▶ _THE TASK_:
Below are entries; output exactly the lines from the one with "Working with Kubernetes is" to the one with "Instead, everything inside", both included, and nothing else.

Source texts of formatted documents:
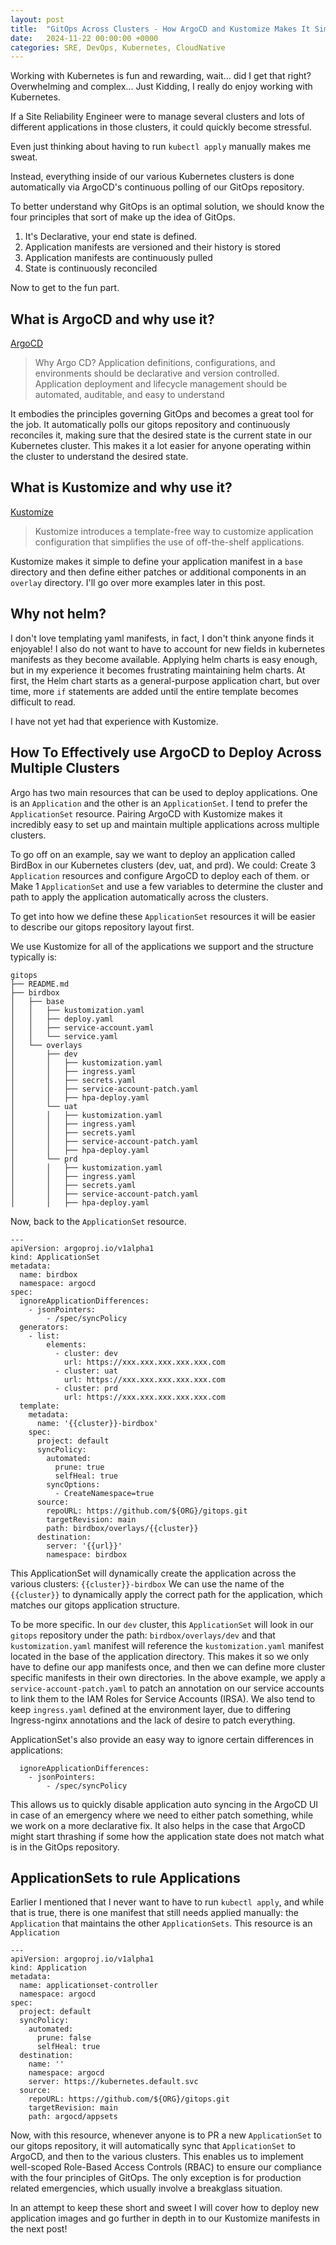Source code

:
 ```yaml
---
layout: post
title:  "GitOps Across Clusters - How ArgoCD and Kustomize Makes It Simple"
date:   2024-11-22 00:00:00 +0000
categories: SRE, DevOps, Kubernetes, CloudNative
---
```


Working with Kubernetes is fun and rewarding, wait... did I get that right? Overwhelming and complex... Just Kidding, I really do enjoy working with Kubernetes. 

If a Site Reliability Engineer were to manage several clusters and lots of different applications in those clusters, it could quickly become stressful. 

Even just thinking about having to run `kubectl apply` manually makes me sweat. 

Instead, everything inside of our various Kubernetes clusters is done automatically via ArgoCD's continuous polling of our GitOps repository. 

To better understand why GitOps is an optimal solution, we should know the four principles that sort of make up the idea of GitOps. 
1. It's Declarative, your end state is defined.
2. Application manifests are versioned and their history is stored
3. Application manifests are continuously pulled 
4. State is continuously reconciled

Now to get to the fun part. 

## What is ArgoCD and why use it?
[ArgoCD](https://argo-cd.readthedocs.io/en/stable/#why-argo-cd)
>Why Argo CD?
>Application definitions, configurations, and environments should be declarative and version controlled. Application deployment and lifecycle management should be automated, auditable, and easy to understand

It embodies the principles governing GitOps and becomes a great tool for the job. It automatically polls our gitops repository and continuously reconciles it, making sure that the desired state is the current state in our Kubernetes cluster. This makes it a lot easier for anyone operating within the cluster to understand the desired state. 

## What is Kustomize and why use it?
[Kustomize](https://kustomize.io/)
>Kustomize introduces a template-free way to customize application configuration that simplifies the use of off-the-shelf applications.

Kustomize makes it simple to define your application manifest in a `base` directory and then define either patches or additional components in an `overlay` directory.
I'll go over more examples later in this post. 

## Why not helm? 

I don't love templating yaml manifests, in fact, I don't think anyone finds it enjoyable! I also do not want to have to account for new fields in kubernetes manifests as they become available. 
Applying helm charts is easy enough, but in my experience it becomes frustrating maintaining helm charts. At first, the Helm chart starts as a general-purpose application chart, but over time, more `if` statements are added until the entire template becomes difficult to read.

I have not yet had that experience with Kustomize.

## How To Effectively use ArgoCD to Deploy Across Multiple Clusters
Argo has two main resources that can be used to deploy applications. One is an `Application` and the other is an `ApplicationSet`. I tend to prefer the `ApplicationSet` resource. Pairing ArgoCD with Kustomize makes it incredibly easy to set up and maintain multiple applications across multiple clusters. 

To go off on an example, say we want to deploy an application called BirdBox in our Kubernetes clusters (dev, uat, and prd). We could:
Create 3 `Application` resources and configure ArgoCD to deploy each of them.
or
Make 1 `ApplicationSet` and use a few variables to determine the cluster and path to apply the application automatically across the clusters.

To get into how we define these `ApplicationSet` resources it will be easier to describe our gitops repository layout first. 

We use Kustomize for all of the applications we support and the structure typically is:
```
gitops
├── README.md
├── birdbox
│   ├── base
│   │   ├── kustomization.yaml
│   │   ├── deploy.yaml
│   │   ├── service-account.yaml
│   │   └── service.yaml
│   └── overlays
│       ├── dev
│       │   ├── kustomization.yaml
│       │   ├── ingress.yaml
│       │   ├── secrets.yaml
│       │   ├── service-account-patch.yaml
│       │   ├── hpa-deploy.yaml
│       └── uat
│       │   ├── kustomization.yaml
│       │   ├── ingress.yaml
│       │   ├── secrets.yaml
│       │   ├── service-account-patch.yaml
│       │   ├── hpa-deploy.yaml
│       └── prd
│       │   ├── kustomization.yaml
│       │   ├── ingress.yaml
│       │   ├── secrets.yaml
│       │   ├── service-account-patch.yaml
│       │   ├── hpa-deploy.yaml
```

Now, back to the `ApplicationSet` resource. 
```
---
apiVersion: argoproj.io/v1alpha1
kind: ApplicationSet
metadata:
  name: birdbox
  namespace: argocd
spec:
  ignoreApplicationDifferences:
    - jsonPointers:
        - /spec/syncPolicy
  generators:
    - list:
        elements:
          - cluster: dev
            url: https://xxx.xxx.xxx.xxx.xxx.com
          - cluster: uat
            url: https://xxx.xxx.xxx.xxx.xxx.com
          - cluster: prd
            url: https://xxx.xxx.xxx.xxx.xxx.com
  template:
    metadata:
      name: '{{cluster}}-birdbox'
    spec:
      project: default
      syncPolicy:
        automated:
          prune: true
          selfHeal: true
        syncOptions:
          - CreateNamespace=true
      source:
        repoURL: https://github.com/${ORG}/gitops.git
        targetRevision: main
        path: birdbox/overlays/{{cluster}}
      destination:
        server: '{{url}}'
        namespace: birdbox
```

This ApplicationSet will dynamically create the application across the various clusters: `{{cluster}}-birdbox`
We can use the name of the `{{cluster}}` to dynamically apply the correct path for the application, which matches our gitops application structure.

To be more specific. In our `dev` cluster, this `ApplicationSet` will look in our `gitops` repository under the path: `birdbox/overlays/dev` and that `kustomization.yaml` manifest will reference the `kustomization.yaml` manifest located in the base of the application directory. This makes it so we only have to define our app manifests once, and then we can define more cluster specific manifests in their own directories. In the above example, we apply a `service-account-patch.yaml` to patch an annotation on our service accounts to link them to the IAM Roles for Service Accounts (IRSA). We also tend to keep `ingress.yaml` defined at the environment layer, due to differing Ingress-nginx annotations and the lack of desire to patch everything. 


ApplicationSet's also provide an easy way to ignore certain differences in applications:
```
  ignoreApplicationDifferences:
    - jsonPointers:
        - /spec/syncPolicy
```
This allows us to quickly disable application auto syncing in the ArgoCD UI in case of an emergency where we need to either patch something, while we work on a more declarative fix. It also helps in the case that ArgoCD might start thrashing if some how the application state does not match what is in the GitOps repository. 

## ApplicationSets to rule Applications
Earlier I mentioned that I never want to have to run `kubectl apply`, and while that is true, there is one manifest that still needs applied manually: the `Application` that maintains the other `ApplicationSets`. This resource is an `Application`
```
---
apiVersion: argoproj.io/v1alpha1
kind: Application
metadata:
  name: applicationset-controller
  namespace: argocd
spec:
  project: default
  syncPolicy:
    automated:
      prune: false
      selfHeal: true
  destination:
    name: ''
    namespace: argocd
    server: https://kubernetes.default.svc
  source:
    repoURL: https://github.com/${ORG}/gitops.git
    targetRevision: main
    path: argocd/appsets
```

Now, with this resource, whenever anyone is to PR a new `ApplicationSet` to our gitops repository, it will automatically sync that `ApplicationSet` to ArgoCD, and then to the various clusters. This enables us to implement well-scoped Role-Based Access Controls (RBAC) to ensure our compliance with the four principles of GitOps. The only exception is for production related emergencies, which usually involve a breakglass situation.

In an attempt to keep these short and sweet I will cover how to deploy new application images and go further in depth in to our Kustomize manifests in the next post!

▶ _REPLY TO THE TASK_:
Working with Kubernetes is fun and rewarding, wait... did I get that right? Overwhelming and complex... Just Kidding, I really do enjoy working with Kubernetes. 

If a Site Reliability Engineer were to manage several clusters and lots of different applications in those clusters, it could quickly become stressful. 

Even just thinking about having to run `kubectl apply` manually makes me sweat. 

Instead, everything inside of our various Kubernetes clusters is done automatically via ArgoCD's continuous polling of our GitOps repository. 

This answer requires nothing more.